Kisah Tragis Ahli Perang Gerilya Pelatih Tentara Indonesia, Tewas Bunuh Diri dengan Pistol

Kematian Igning dan Muhardi sampai ke telinga Muharto. Dia mendengar peristiwa tragis itu dari Budiarjo di Banda Makati, ketika RI-002 datang dari Yogya membawa delegasi RI untuk menghadiri ECAPE Conference di Baguio.
"Harto, Igning is dood, maar je broer is ook dood (Igning mati, tetapi kakakmu juga mati)", kata Budiarjo kepada Muhardi. Dia menangis saat menyampaikannya.
Seberat-berat mendengar kematian saudara sendiri, lebih berat tugas untuk menyampaikan berita itu kepada komandannya. Apalagi, Muhardi meninggal karena ditembak telinganya.
Malam itu juga, berita duka tersebut disampaikan kepada Mayor "Priming" Primitivo San Agustin, Deputy Kepala G-2 di HQ Philippine Army. Reaksinya kaget, kecewa campur marah.
Muharto pun tidak mengira sama sekali Mayor Priming mempunyai tafsiran kuat Igning dibunuh agen komunis, yang tidak lain adalah Muhardi, saudaranya.
Atas kecurigaan itu pula, Muharto diinterogasi sampai malam. Ada 12 orang yang menanyainya dengan penuh emosi dan bertele-tele.

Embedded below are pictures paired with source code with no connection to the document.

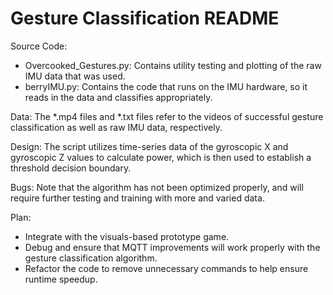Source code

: # Gesture Classification README

Source Code:
- Overcooked_Gestures.py: Contains utility testing and plotting of the raw IMU data that was used.
- berryIMU.py: Contains the code that runs on the IMU hardware, so it reads in the data and classifies appropriately.

Data:
The *.mp4 files and *.txt files refer to the videos of successful gesture classification as well as raw IMU data, respectively.

Design:
The script utilizes time-series data of the gyroscopic X and gyroscopic Z values to calculate power, which is then used to establish a threshold decision boundary.

Bugs:
Note that the algorithm has not been optimized properly, and will require further testing and training with more and varied data.

Plan:
- Integrate with the visuals-based prototype game.
- Debug and ensure that MQTT improvements will work properly with the gesture classification algorithm.
- Refactor the code to remove unnecessary commands to help ensure runtime speedup. 
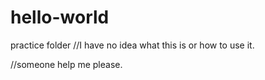 # hello-world
practice folder
//I have no idea what this is or how to use it.

//someone help me please.
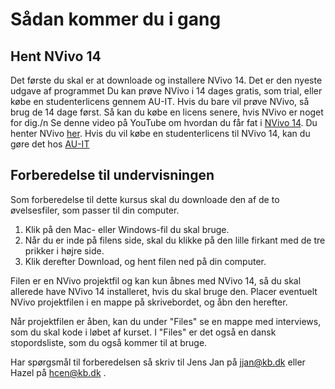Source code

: # Sådan kommer du i gang

## Hent NVivo 14 
Det første du skal er at downloade og installere NVivo 14. Det er den nyeste udgave af programmet
Du kan prøve NVivo i 14 dages gratis, som trial, eller købe en studenterlicens gennem AU-IT. 
Hvis du bare vil prøve NVivo, så brug de 14 dage først. Så kan du købe en licens senere, hvis NVivo er noget for dig./n
Se denne video på YouTube om hvordan du får fat i [NVivo 14](https://youtu.be/Uwq9Mvm96Zw). Du henter NVivo [her](https://login.qsrinternational.com/qsruluruprod.onmicrosoft.com/B2C_1A_V2_SIGNUPORSIGNIN/oauth2/v2.0/authorize?client_id=2db1661d-739c-4e2a-a9c9-1a2ecca68241&nonce=defaultNonce&redirect_uri=https%3A%2F%2Fqsr-portal-bridge.mynvivo.com%2Flogin-callback&scope=https%3A%2F%2Fqsruluruprod.onmicrosoft.com%2F1ba28fe5-b706-43ca-aa8a-2dc67a096120%2Faccess_as_user%20openid%20profile%20offline_access&response_type=id_token%20token&option=signup&plt=1.1.1.1.0&_ga=2.4531504.2064332091.1688094305-1765010995.1677722015&is_free_trial=1.).
Hvis du vil købe en studenterlicens til NVivo 14, kan du gøre det hos [AU-IT](https://studerende.au.dk/it-support/software/nvivo)

## Forberedelse til undervisningen
Som forberedelse til dette kursus skal du downloade den af de to øvelsesfiler, som passer til din computer.
1. Klik på den Mac- eller Windows-fil du skal bruge.
2. Når du er inde på filens side, skal du klikke på den lille firkant med de tre prikker i højre side.
3. Klik derefter Download, og hent filen ned på din computer.

Filen er en NVivo projektfil og kan kun åbnes med NVivo 14, så du skal allerede have NVivo 14 installeret, hvis du skal bruge den.
Placer eventuelt NVivo projektfilen i en mappe på skrivebordet, og åbn den herefter.

Når projektfilen er åben, kan du under "Files" se en mappe med interviews, som du skal kode i løbet af kurset. I "Files" er det også en dansk stopordsliste, som du også kommer til at bruge.

Har spørgsmål til forberedelsen så skriv til Jens Jan på jjan@kb.dk eller Hazel på hcen@kb.dk
.
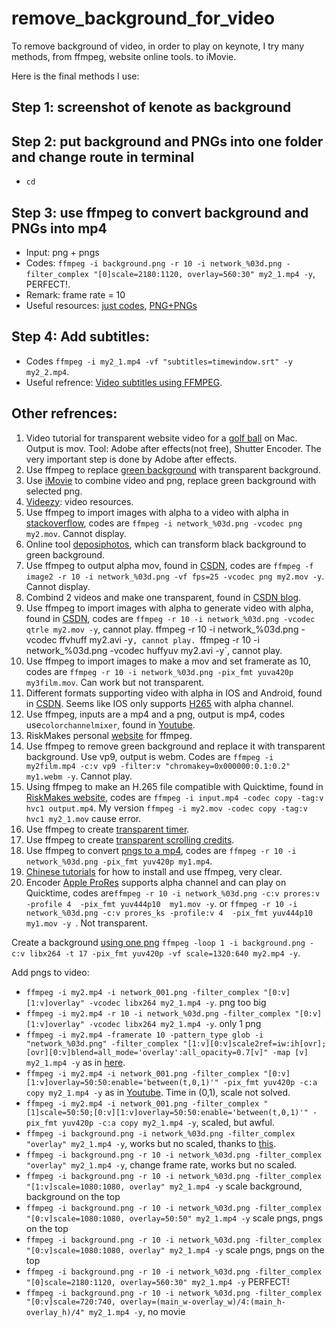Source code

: # remove_background_for_video
To remove background of video, in order to play on keynote, I try many methods,  from ffmpeg, website online tools. to iMovie.

Here is the final methods I use:
## Step 1: screenshot of kenote as background 

## Step 2: put background and PNGs into one folder and change route in terminal
- `cd`

## Step 3: use ffmpeg to convert background and PNGs into mp4
- Input: png + pngs
- Codes: `ffmpeg -i background.png -r 10 -i network_%03d.png -filter_complex "[0]scale=2180:1120, overlay=560:30" my2_1.mp4 -y`, PERFECT!.
- Remark: frame rate = 10
- Useful resources: [just codes](https://www.youtube.com/watch?v=-rbxytl9ANY), [PNG+PNGs](https://www.youtube.com/watch?v=hXQU56dgqmc)

## Step 4: Add subtitles:
- Codes `ffmpeg -i my2_1.mp4 -vf "subtitles=timewindow.srt" -y my2_2.mp4`.
- Useful refrence: [Video subtitles using FFMPEG](https://www.youtube.com/watch?v=uxMPUoueYHE).

## Other refrences:
1. Video tutorial for transparent website video for a [golf ball](https://www.youtube.com/watch?v=C67S5x7QWzc) on Mac. Output is mov. Tool: Adobe after effects(not free), Shutter Encoder. The very important step is done by Adobe after effects.
2. Use ffmpeg to replace [green background](https://www.google.com/search?client=safari&rls=en&q=Making+Transparent+Video+with+FFMPEG+by+Chroma+Keying+%7C+Tutorial&ie=UTF-8&oe=UTF-8#fpstate=ive&vld=cid:444a68c3,vid:0tA4fauFykw) with transparent background.
3. Use [iMovie](https://www.youtube.com/watch?v=KZxPHQDRiF4) to combine video and png, replace green background with selected png.
4. [Videezy](https://www.videezy.com): video resources.
5. Use ffmpeg to import images with alpha to a video with alpha in [stackoverflow](https://stackoverflow.com/questions/644684/turn-image-sequence-into-video-with-transparency), codes are `ffmpeg -i network_%03d.png -vcodec png my2.mov`. Cannot display.
6. Online tool [deposiphotos](https://cn.depositphotos.com/bgremover/upload.html), which can transform black background to green background. 
7. Use ffmpeg to output alpha mov, found in [CSDN](https://blog.csdn.net/ternence_hsu/article/details/99845214?spm=1001.2101.3001.6650.3&utm_medium=distribute.pc_relevant.none-task-blog-2%7Edefault%7ECTRLIST%7ERate-3-99845214-blog-92800740.pc_relevant_default&depth_1-utm_source=distribute.pc_relevant.none-task-blog-2%7Edefault%7ECTRLIST%7ERate-3-99845214-blog-92800740.pc_relevant_default&utm_relevant_index=4), codes are ` ffmpeg -f image2 -r 10 -i network_%03d.png -vf fps=25 -vcodec png my2.mov -y `. Cannot display.
8. Combind 2 videos and make one transparent, found in [CSDN blog](https://blog.csdn.net/yu540135101/article/details/92800740?spm=1001.2101.3001.6650.3&utm_medium=distribute.pc_relevant.none-task-blog-2%7Edefault%7ECTRLIST%7ERate-3-92800740-blog-121595304.pc_relevant_aa2&depth_1-utm_source=distribute.pc_relevant.none-task-blog-2%7Edefault%7ECTRLIST%7ERate-3-92800740-blog-121595304.pc_relevant_aa2&utm_relevant_index=4).
9. Use ffmpeg to import images with alpha to generate video with alpha, found in [CSDN](https://blog.csdn.net/dlhlSC/article/details/107491951), codes are `ffmpeg -r 10 -i network_%03d.png -vcodec qtrle my2.mov -y`, cannot play. ffmpeg -r 10 -i network_%03d.png -vcodec ffvhuff my2.avi -y`, cannot play. `ffmpeg -r 10 -i network_%03d.png -vcodec huffyuv my2.avi -y`, cannot play.
10. Use ffmpeg to import images to make a mov and set framerate as 10, codes are `ffmpeg -r 10 -i network_%03d.png -pix_fmt yuva420p my3film.mov`. Can work but not transparent.
11. Different formats supporting video with alpha in IOS and Android, found in [CSDN](https://blog.csdn.net/weixin_39968801/article/details/109994545?spm=1001.2101.3001.6650.2&utm_medium=distribute.pc_relevant.none-task-blog-2%7Edefault%7ECTRLIST%7ERate-2-109994545-blog-99845214.pc_relevant_3mothn_strategy_recovery&depth_1-utm_source=distribute.pc_relevant.none-task-blog-2%7Edefault%7ECTRLIST%7ERate-2-109994545-blog-99845214.pc_relevant_3mothn_strategy_recovery&utm_relevant_index=3). Seems like IOS only supports [H265](https://www.youtube.com/watch?v=aZtlwWXX8ns) with alpha channel.
12. Use ffmpeg, inputs are a mp4 and a png, output is mp4, codes use`colorchannelmixer`, found in [Youtube](https://www.youtube.com/watch?v=Aj6aMRv5M2M).
13. RiskMakes personal [website](https://www.rickmakes.com/ffmpeg-notes/) for ffmpeg.
14. Use ffmpeg to remove green background and replace it with transparent background. Use vp9, output is webm. Codes are `ffmpeg -i my2film.mp4 -c:v vp9 -filter:v "chromakey=0x000000:0.1:0.2" my1.webm -y`. Cannot play.
15. Using ffmpeg to make an H.265 file compatible with Quicktime, found in [RiskMakes website](https://www.rickmakes.com/using-ffmpeg-to-make-an-h-265-file-compatible-with-quicktime-high-sierra-and-up/), codes are `ffmpeg -i input.mp4 -codec copy -tag:v hvc1 output.mp4`. My version `ffmpeg -i my2.mov -codec copy -tag:v hvc1 my2_1.mov` cause error.
16. Use ffmpeg to create [transparent timer](https://www.rickmakes.com/creating-an-elapsed-timer-with-transparent-background-using-ffmpeg/).
17. Use ffmpeg to create [transparent scrolling credits](https://www.youtube.com/watch?v=XlRnn2u44aA).
18. Use ffmpeg to convert [pngs to a mp4](https://www.youtube.com/watch?v=thDma0lO0U8), codes are `ffmpeg -r 10 -i network_%03d.png -pix_fmt yuv420p my1.mp4`. 
19. [Chinese tutorials](https://www.youtube.com/watch?v=qf90-IeE4q8) for how to install and use ffmpeg,  very clear. 
20. Encoder [Apple ProRes](https://www.quora.com/Do-MOV-files-support-transparency) supports alpha channel and can play on Quicktime, codes are`ffmpeg -r 10 -i network_%03d.png -c:v prores:v -profile 4  -pix_fmt yuv444p10  my1.mov -y`. or `ffmpeg -r 10 -i network_%03d.png -c:v prores_ks -profile:v 4  -pix_fmt yuv444p10  my1.mov -y
`. Not transparent.

Create a background [using one png](https://stackoverflow.com/questions/25891342/creating-a-video-from-a-single-image-for-a-specific-duration-in-ffmpeg) `ffmpeg -loop 1 -i background.png -c:v libx264 -t 17 -pix_fmt yuv420p -vf scale=1320:640 my2.mp4 -y`.

Add pngs to video:
- `ffmpeg -i my2.mp4 -i network_001.png -filter_complex "[0:v][1:v]overlay" -vcodec libx264 my2_1.mp4 -y`. png too big
- `ffmpeg -i my2.mp4 -r 10 -i network_%03d.png -filter_complex "[0:v][1:v]overlay" -vcodec libx264 my2_1.mp4 -y`. only 1 png
- `ffmpeg -i my2.mp4 -framerate 10 -pattern_type glob -i "network_%03d.png" -filter_complex "[1:v][0:v]scale2ref=iw:ih[ovr]; [ovr][0:v]blend=all_mode='overlay':all_opacity=0.7[v]" -map [v] my2_1.mp4 -y` as in [here](https://superuser.com/questions/1050297/how-can-i-overlay-pngs-with-transparency-over-a-video-each-png-should-cover-on).
- `ffmpeg -i my2.mp4 -i network_001.png -filter_complex "[0:v][1:v]overlay=50:50:enable='between(t,0,1)'" -pix_fmt yuv420p -c:a copy my2_1.mp4 -y` as in [Youtube](https://www.youtube.com/watch?v=dGFXAk-KClA). Time in (0,1), scale not solved.
- `ffmpeg -i my2.mp4 -i network_001.png -filter_complex "[1]scale=50:50;[0:v][1:v]overlay=50:50:enable='between(t,0,1)'" -pix_fmt yuv420p -c:a copy my2_1.mp4 -y`, scaled, but awful.
- `ffmpeg -i background.png -i network_%03d.png -filter_complex "overlay" my2_1.mp4 -y`, works but no scaled, thanks to [this](https://www.youtube.com/watch?v=hXQU56dgqmc).
- `ffmpeg -i background.png -r 10 -i network_%03d.png -filter_complex "overlay" my2_1.mp4 -y`, change frame rate, works but no scaled.
- `ffmpeg -i background.png -r 10 -i network_%03d.png -filter_complex "[1:v]scale=1080:1080, overlay" my2_1.mp4 -y` scale background, background on the top
- `ffmpeg -i background.png -r 10 -i network_%03d.png -filter_complex "[0:v]scale=1080:1080, overlay=50:50" my2_1.mp4 -y` scale pngs, pngs on the top
- `ffmpeg -i background.png -r 10 -i network_%03d.png -filter_complex "[0:v]scale=1080:1080, overlay" my2_1.mp4 -y` scale pngs, pngs on the top
- `ffmpeg -i background.png -r 10 -i network_%03d.png -filter_complex "[0]scale=2180:1120, overlay=560:30" my2_1.mp4 -y` PERFECT!
- `ffmpeg -i background.png -r 10 -i network_%03d.png -filter_complex "[0:v]scale=720:740, overlay=(main_w-overlay_w)/4:(main_h-overlay_h)/4" my2_1.mp4 -y`, no movie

Walaupun Muharto sudah berkali-kali menjelaskan dia baru tahu kematian saudaranya dan Igning dari orang lain, orang-orang G-2 tidak peduli. Mereka tak mau mengundang Budiarjo dan Brenthel Susilo yang membawa berita peristiwa tragis itu dan mengetahui masalahnya.

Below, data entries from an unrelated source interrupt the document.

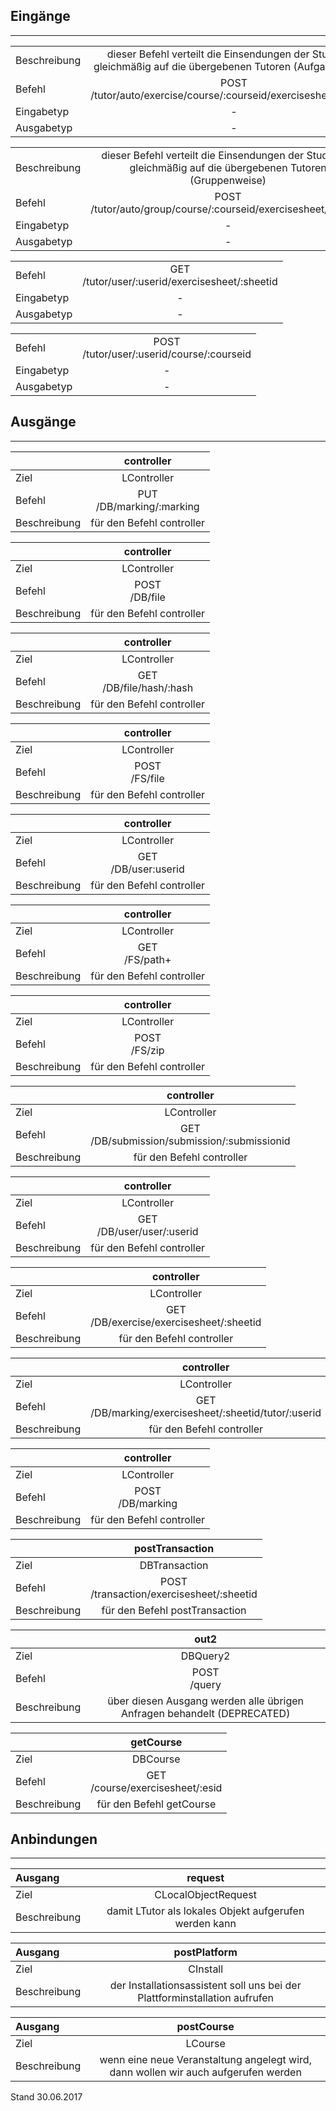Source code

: ## Eingänge
---------------

|||
| :----------- |:-----: |
|Beschreibung| dieser Befehl verteilt die Einsendungen der Studenten gleichmäßig auf die übergebenen Tutoren (Aufgabenweise)|
|Befehl| POST<br>/tutor/auto/exercise/course/:courseid/exercisesheet/:sheetid|
|Eingabetyp| -|
|Ausgabetyp| -|

|||
| :----------- |:-----: |
|Beschreibung| dieser Befehl verteilt die Einsendungen der Studenten gleichmäßig auf die übergebenen Tutoren (Gruppenweise)|
|Befehl| POST<br>/tutor/auto/group/course/:courseid/exercisesheet/:sheetid|
|Eingabetyp| -|
|Ausgabetyp| -|

|||
| :----------- |:-----: |
|Befehl| GET<br>/tutor/user/:userid/exercisesheet/:sheetid|
|Eingabetyp| -|
|Ausgabetyp| -|

|||
| :----------- |:-----: |
|Befehl| POST<br>/tutor/user/:userid/course/:courseid|
|Eingabetyp| -|
|Ausgabetyp| -|


## Ausgänge
---------------

||controller|
| :----------- |:-----: |
|Ziel| LController|
|Befehl| PUT<br>/DB/marking/:marking|
|Beschreibung| für den Befehl controller|

||controller|
| :----------- |:-----: |
|Ziel| LController|
|Befehl| POST<br>/DB/file|
|Beschreibung| für den Befehl controller|

||controller|
| :----------- |:-----: |
|Ziel| LController|
|Befehl| GET<br>/DB/file/hash/:hash|
|Beschreibung| für den Befehl controller|

||controller|
| :----------- |:-----: |
|Ziel| LController|
|Befehl| POST<br>/FS/file|
|Beschreibung| für den Befehl controller|

||controller|
| :----------- |:-----: |
|Ziel| LController|
|Befehl| GET<br>/DB/user:userid|
|Beschreibung| für den Befehl controller|

||controller|
| :----------- |:-----: |
|Ziel| LController|
|Befehl| GET<br>/FS/path+|
|Beschreibung| für den Befehl controller|

||controller|
| :----------- |:-----: |
|Ziel| LController|
|Befehl| POST<br>/FS/zip|
|Beschreibung| für den Befehl controller|

||controller|
| :----------- |:-----: |
|Ziel| LController|
|Befehl| GET<br>/DB/submission/submission/:submissionid|
|Beschreibung| für den Befehl controller|

||controller|
| :----------- |:-----: |
|Ziel| LController|
|Befehl| GET<br>/DB/user/user/:userid|
|Beschreibung| für den Befehl controller|

||controller|
| :----------- |:-----: |
|Ziel| LController|
|Befehl| GET<br>/DB/exercise/exercisesheet/:sheetid|
|Beschreibung| für den Befehl controller|

||controller|
| :----------- |:-----: |
|Ziel| LController|
|Befehl| GET<br>/DB/marking/exercisesheet/:sheetid/tutor/:userid|
|Beschreibung| für den Befehl controller|

||controller|
| :----------- |:-----: |
|Ziel| LController|
|Befehl| POST<br>/DB/marking|
|Beschreibung| für den Befehl controller|

||postTransaction|
| :----------- |:-----: |
|Ziel| DBTransaction|
|Befehl| POST<br>/transaction/exercisesheet/:sheetid|
|Beschreibung| für den Befehl postTransaction|

||out2|
| :----------- |:-----: |
|Ziel| DBQuery2|
|Befehl| POST<br>/query|
|Beschreibung| über diesen Ausgang werden alle übrigen Anfragen behandelt (DEPRECATED)|

||getCourse|
| :----------- |:-----: |
|Ziel| DBCourse|
|Befehl| GET<br>/course/exercisesheet/:esid|
|Beschreibung| für den Befehl getCourse|


## Anbindungen
---------------

|Ausgang|request|
| :----------- |:-----: |
|Ziel| CLocalObjectRequest|
|Beschreibung| damit LTutor als lokales Objekt aufgerufen werden kann|

|Ausgang|postPlatform|
| :----------- |:-----: |
|Ziel| CInstall|
|Beschreibung| der Installationsassistent soll uns bei der Plattforminstallation aufrufen|

|Ausgang|postCourse|
| :----------- |:-----: |
|Ziel| LCourse|
|Beschreibung| wenn eine neue Veranstaltung angelegt wird, dann wollen wir auch aufgerufen werden|


Stand 30.06.2017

Namun, ada hal yang sangat disesalkan Muharto saat itu. Mengapa tidak ada pernyataan resmi dari yang berwenang sebagai penanggung jawab misi AURI ke Filipina kepada dirinya sebagai saudara kandung korban.
"Kalau atas dasar pertimbangan bahwa kedatangan Igning dalam rangka suatu operasi rahasia, tak mungkinlah menulis surat pribadi," tanya Muharto.